When the data paint a clear picture, government must act. Every month of delay means almost 1,000 more Americans will die or be removed from the organ waiting list for being too sick to receive transplants. Secretary Azar and Seema Verma, the administrator for the Centers for Medicare and Medicaid Services, can fix this now.

For patients, the clock is ticking.

Laura and John Arnold are founders and co-chairs of Arnold Ventures.

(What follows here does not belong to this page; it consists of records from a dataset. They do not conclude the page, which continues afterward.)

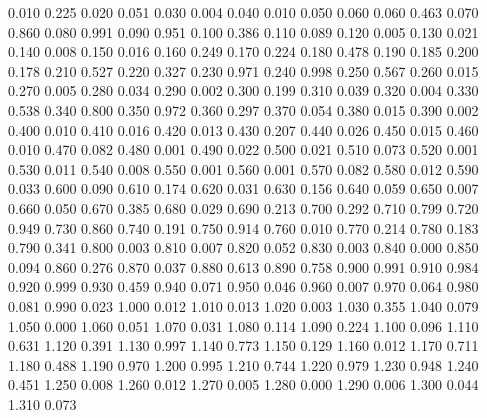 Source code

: 0.010 0.225
0.020 0.051
0.030 0.004
0.040 0.010
0.050 0.060
0.060 0.463
0.070 0.860
0.080 0.991
0.090 0.951
0.100 0.386
0.110 0.089
0.120 0.005
0.130 0.021
0.140 0.008
0.150 0.016
0.160 0.249
0.170 0.224
0.180 0.478
0.190 0.185
0.200 0.178
0.210 0.527
0.220 0.327
0.230 0.971
0.240 0.998
0.250 0.567
0.260 0.015
0.270 0.005
0.280 0.034
0.290 0.002
0.300 0.199
0.310 0.039
0.320 0.004
0.330 0.538
0.340 0.800
0.350 0.972
0.360 0.297
0.370 0.054
0.380 0.015
0.390 0.002
0.400 0.010
0.410 0.016
0.420 0.013
0.430 0.207
0.440 0.026
0.450 0.015
0.460 0.010
0.470 0.082
0.480 0.001
0.490 0.022
0.500 0.021
0.510 0.073
0.520 0.001
0.530 0.011
0.540 0.008
0.550 0.001
0.560 0.001
0.570 0.082
0.580 0.012
0.590 0.033
0.600 0.090
0.610 0.174
0.620 0.031
0.630 0.156
0.640 0.059
0.650 0.007
0.660 0.050
0.670 0.385
0.680 0.029
0.690 0.213
0.700 0.292
0.710 0.799
0.720 0.949
0.730 0.860
0.740 0.191
0.750 0.914
0.760 0.010
0.770 0.214
0.780 0.183
0.790 0.341
0.800 0.003
0.810 0.007
0.820 0.052
0.830 0.003
0.840 0.000
0.850 0.094
0.860 0.276
0.870 0.037
0.880 0.613
0.890 0.758
0.900 0.991
0.910 0.984
0.920 0.999
0.930 0.459
0.940 0.071
0.950 0.046
0.960 0.007
0.970 0.064
0.980 0.081
0.990 0.023
1.000 0.012
1.010 0.013
1.020 0.003
1.030 0.355
1.040 0.079
1.050 0.000
1.060 0.051
1.070 0.031
1.080 0.114
1.090 0.224
1.100 0.096
1.110 0.631
1.120 0.391
1.130 0.997
1.140 0.773
1.150 0.129
1.160 0.012
1.170 0.711
1.180 0.488
1.190 0.970
1.200 0.995
1.210 0.744
1.220 0.979
1.230 0.948
1.240 0.451
1.250 0.008
1.260 0.012
1.270 0.005
1.280 0.000
1.290 0.006
1.300 0.044
1.310 0.073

  • H.L. Mencken was right, “for every complex human problem, there is a solution that is neat, simple and wrong. “…no “simple bureaucratic change” of a death statistic that has been debunked as grossly inaccurate numerous times over the past 20 years will increase organ donation. The Arnold Foundation funded, Bridgespan report proposal of relying on “Hospital Deaths” as a metric to assess organ procurement organization (OPO) performance is absurd on the surface, with hospital death rates by region varying 651% percent across the 50 states. More importantly, OPOs already have 100% of hospital deaths and imminent deaths reported to them and verify this monthly in audits of hospital referrals. From these referrals OPOs evaluate on-site some 150,000+ possible donors. Unfortunately, on average 135,000 must be ruled out because the patients survive, do not advance to brain death, have communicable diseases, or are over 80 years old and no transplant center will accept their organs. Not even a perfect metric will change this. What CAN increase organ donation is changing transplant center metrics to promote their acceptance of older donors and marginal but viable organs and increasing donor registration and authorization rates. Today the US leads the world in organ donation, focusing on procedural and social change can build on this good result, playing with OPO metrics that are so unreliable that Medicare cannot tell a performing OPO from a non-performing OPO will make no beneficial difference.

  • Other factors include the different hospitals ‘numbers` or success rate statistics which can effect their evaluation process. Better numbers may mean more donations or funding. The insurance policy of one donor evaluation ‘in the chute’ at a time. Putting off or rejecting a donor in favor of finding a better candidate, takes time that not every potential recipient has.. And the sad fact that type O donors can help most all recipients, therefore using them up. Where as a type O recipient for the most part needs a type O donor only.

  • The assumption that there are 28,000 possible organ donors is based on grossly incomplete data of deaths in hospitals that neglects the most basic of requirements: a diagnosis of Brain Death or rapid cardiac death necessary for viable organ recovery. The research also disregards that OPOs evaluate between 150,000 and 180,000 possible organ donors each year, the vast majority of whom never progress to Brain Death or have contraindicated diseases. US OPOs lead the world in organ donation rate per death and in transplant rates per population. We can certainly improve since only slightly more than half of all Americans are registered donors and 30% who can donate at the time of death choose not to. However, simple-minded bureaucratic “fixes” based on flawed research will not help those 30% choose to donate life.